Kata Yahya ibn Muadz, rendah hati merupakan sifat yang sangat baik bagi setiap orang, tapi ia paling baik bagi seorang yang kaya. Sedangkan kesombongan, katanya, adalah sifat menjijikkan bagi setiap orang, tetapi ia paling menjijikkan jika terdapat pada orang yang miskin. Ini klop dengan ungkapan, sudah miskin sombong pulak.
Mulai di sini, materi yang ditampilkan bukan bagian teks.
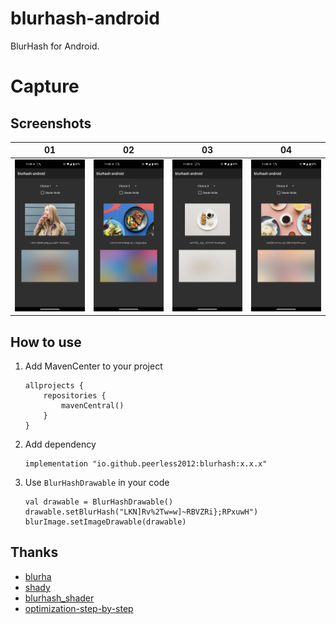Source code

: # blurhash-android
BlurHash for Android.

# Capture
## Screenshots
| 01                            | 02                            | 03                            | 04                            |
|-------------------------------|-------------------------------|-------------------------------|-------------------------------|
| ![01](capture/capture_01.jpg) | ![01](capture/capture_02.jpg) | ![01](capture/capture_03.jpg) | ![01](capture/capture_04.jpg) |


## How to use
1. Add MavenCenter to your project
    ```
    allprojects {
        repositories {
            mavenCentral()
        }
    }
    ```
   
2. Add dependency
    ```
    implementation "io.github.peerless2012:blurhash:x.x.x"
    ```
   
3. Use `BlurHashDrawable` in your code
    ```
    val drawable = BlurHashDrawable()
    drawable.setBlurHash("LKN]Rv%2Tw=w]~RBVZRi};RPxuwH")
    blurImage.setImageDrawable(drawable)
    ```

## Thanks
* [blurha](https://blurha.sh)
* [shady](https://github.com/drinkthestars/shady)
* [blurhash_shader](https://github.com/xioxin/blurhash_shader)
* [optimization-step-by-step](https://www.romainguy.dev/posts/2024/optimization-step-by-step)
Sedangkan menurut Abdullah Ar-Razy, seorang yang tawadhu’ atau rendah hati berarti dia tidak membeda-bedakan dalam memberi pelayanan. Ya. Apalagi bagi seseorang yang tugasnya memang melayani, seperti polisi, pejabat publik dan aparat birokrasi. Dan tentu saja pemimpin, sebagaimana ditunjukkan baik oleh Umar ibn Khattab maupun Umar ibn Abdil Aziz alias Umar II.